One of the problems I'm currently looking at is how to capture real-time domain knowledge in such a way that it can be machine-checkable against the implementation. Admittedly, that's a big sentence filled with big words, but let me give an illustrating example. Suppose you're bouncing a basketball on the ground. This is an control system, because you are trying to bounce the ball against the imperfect ground in a 1-G environment just right so that it gracefully returns to your hand with each bounce. Too much bounce last time? Well, then you'll stop it a bit with your hand. Too little bounce last time? Well, then you'll hunch over a bit to reach it and bounce it a bit extra. Similarly, a rocket is a control system. Using trajectory feedback, engineers and scientists write software to keep the rocket pointing at the right angle and going the right speed to escape the atmosphere of Earth.

Let's suppose that, without telling you, I replace the basketball with a similar-looking ball, but made of extra bouncy material.

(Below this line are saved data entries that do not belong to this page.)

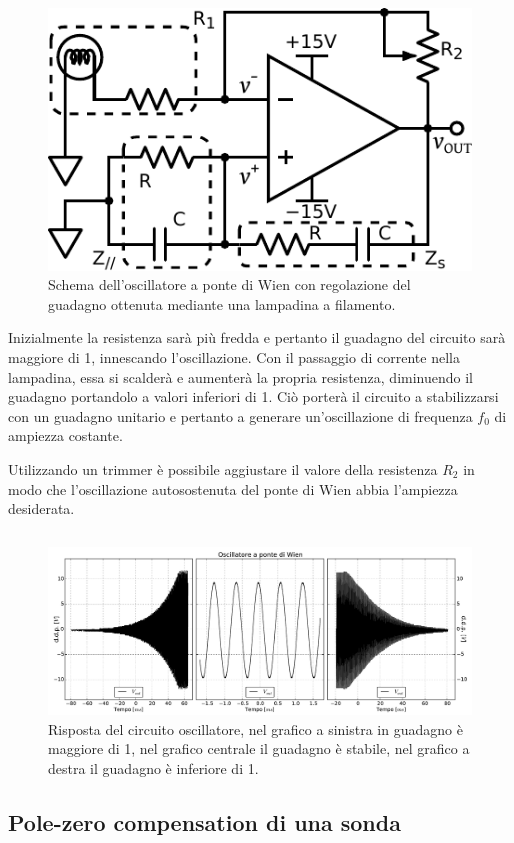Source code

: \begin{figure}
\centering
\includegraphics[width=.35\textwidth]{../E08/latex/osc_w_lamp.pdf}
\caption{Schema dell'oscillatore a ponte di Wien con regolazione del guadagno ottenuta mediante una lampadina a filamento.}
\label{cir8:with_lamp}
\end{figure}

Inizialmente la resistenza sarà più fredda e pertanto il guadagno del circuito sarà maggiore di \num{1}, innescando l'oscillazione.
Con il passaggio di corrente nella lampadina, essa si scalderà e aumenterà la propria resistenza, diminuendo il guadagno portandolo a valori inferiori di \num{1}.
Ciò porterà il circuito a stabilizzarsi con un guadagno unitario e pertanto a generare un'oscillazione di frequenza $f_0$ di ampiezza costante.

Utilizzando un trimmer è possibile aggiustare il valore della resistenza $R_2$ in modo che l'oscillazione autosostenuta del ponte di Wien abbia l'ampiezza desiderata.

$$$$
$$$$

\begin{figure}[htpc]
\centering
\includegraphics[width=.95\textwidth]{../E08/latex/wien.pdf}
\caption{Risposta del circuito oscillatore, nel grafico a sinistra in guadagno è maggiore di \num{1}, nel grafico centrale il guadagno è stabile, nel grafico a destra il guadagno è inferiore di \num{1}.}
\label{fig8:wien}
\end{figure}

\subsection{Pole-zero compensation di una sonda}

Now, when you bounce that ball with the same amount of force you'd use for a basketball, the bouncy ball is going to go out of control, likely hitting the ceiling or bouncing into the street. This what happened with the Ariane 5. The same horizontal control from the Ariane 4 was used for the Ariane 5, though it was a much faster rocket. The rocket went faster than expected by the software, an uncaught exception occurred, and the rocket went on a self-destructive spree.

What happened with the Ariane 5? There are a number of really smart people who have opinions about how it could have prevented, but I think it boils down to a bad model. Somewhere, likely in a really dark closet or desk drawer, there was a document which stated that "The rocket goes XX mph." Somewhere else, there was a very unreadable line of code which stored the speed of the rocket in a variable big enough for XX mph. The very unreadable line of code was reused for a faster rocket without re-reading the dusty document. Certainly, it's hard to point fingers at any one person. When I was a programmer, I didn't have access to the models that the well-paid software architects were concocting miles away at our headquarters in Alameda. But wouldn't it have been nice if there were some magical compiler that, when that poor entry-level programmer tried to reuse the control software on the Ariane 5, said, "Ah ah ah! You should re-check your original assumptions about the speed of the rocket before doing that!"

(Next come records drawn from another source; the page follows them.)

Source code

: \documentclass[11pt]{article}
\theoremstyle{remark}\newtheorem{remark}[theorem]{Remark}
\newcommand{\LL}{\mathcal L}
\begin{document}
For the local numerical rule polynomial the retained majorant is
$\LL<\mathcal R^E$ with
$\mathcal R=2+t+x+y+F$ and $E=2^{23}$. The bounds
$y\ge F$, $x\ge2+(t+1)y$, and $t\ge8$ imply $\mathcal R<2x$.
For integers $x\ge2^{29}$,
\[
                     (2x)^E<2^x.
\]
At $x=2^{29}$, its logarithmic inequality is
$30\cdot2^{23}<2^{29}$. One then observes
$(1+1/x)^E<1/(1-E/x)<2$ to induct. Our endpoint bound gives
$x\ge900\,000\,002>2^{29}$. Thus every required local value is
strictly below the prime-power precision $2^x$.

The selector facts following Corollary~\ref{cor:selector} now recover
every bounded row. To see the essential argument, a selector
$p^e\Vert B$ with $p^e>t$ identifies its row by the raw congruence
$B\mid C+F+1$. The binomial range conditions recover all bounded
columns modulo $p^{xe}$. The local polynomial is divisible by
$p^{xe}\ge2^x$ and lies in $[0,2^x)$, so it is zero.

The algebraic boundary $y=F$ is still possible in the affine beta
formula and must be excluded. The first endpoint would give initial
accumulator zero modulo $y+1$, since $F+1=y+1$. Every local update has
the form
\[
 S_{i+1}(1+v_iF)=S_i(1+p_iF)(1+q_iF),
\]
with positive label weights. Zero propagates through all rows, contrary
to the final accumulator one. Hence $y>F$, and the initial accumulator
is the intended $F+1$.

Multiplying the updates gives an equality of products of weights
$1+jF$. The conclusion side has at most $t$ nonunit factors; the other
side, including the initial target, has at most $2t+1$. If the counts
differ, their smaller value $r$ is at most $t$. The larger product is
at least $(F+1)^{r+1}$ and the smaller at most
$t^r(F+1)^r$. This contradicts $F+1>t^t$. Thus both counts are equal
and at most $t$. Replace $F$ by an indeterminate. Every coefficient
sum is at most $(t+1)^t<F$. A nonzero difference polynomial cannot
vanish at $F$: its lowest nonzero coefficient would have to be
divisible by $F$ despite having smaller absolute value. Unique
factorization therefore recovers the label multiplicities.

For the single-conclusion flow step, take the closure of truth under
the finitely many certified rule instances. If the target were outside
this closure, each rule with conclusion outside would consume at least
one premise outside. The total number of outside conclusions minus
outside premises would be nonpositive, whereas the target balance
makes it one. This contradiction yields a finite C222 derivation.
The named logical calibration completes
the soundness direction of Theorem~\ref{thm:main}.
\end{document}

Most of research involves reading other people's ideas about things. Currently, I'm reading "Domain-Driven Design" by Eric Evans. It's a nicely written, down-to-earth book about how to incoporate domain models into the software design process. To be clear, the word "domain" simply means "the world" to software engineers. Except that, for most software, programmers don't have to worry about the WHOLE world. A domain model is simply a description of all of the things in the world that programmers do have to worry about. For example, rocket scientists don't need to worry about the weight of a kitten, but they do have to worry about the gravitational pull of the earth.

I paused at Evans' following statement,
The trouble comes when people feel compelled to convey the whole model or design through UML [Unified Modeling Language].
I'm one of those people. I don't necessarily use UML, but what I'd like to do is capture every detail about the final implementation in the domain model such that we have some kind of "Ah ah ah!" checking mechanism like the one I dreamed up two paragraphs ago. I'm wrestling with my own visions about improving the ways that people write code for dangerous devices (like rockets), and what Evans is saying about the bad habits people have when modeling domains.

Some people, and I'm one of them at times, have the vision that someday a person will be able to write an English description of what she wants her code to do, and some magical translation will occur to generate the code given that description. More and more, I don't think that it's possible, much less desireable. Besides, it would put me out of work.

1 comment:

Anonymous said...

I wrote a "paper" in my software engineering class that applied Goedel's Incompleteness Theorem to attempts at formel modeling, basically arguing that all such attempts were futile. This was entirely from a philosophical, not a mathematical perspective, so it is really just BS, but it might be true.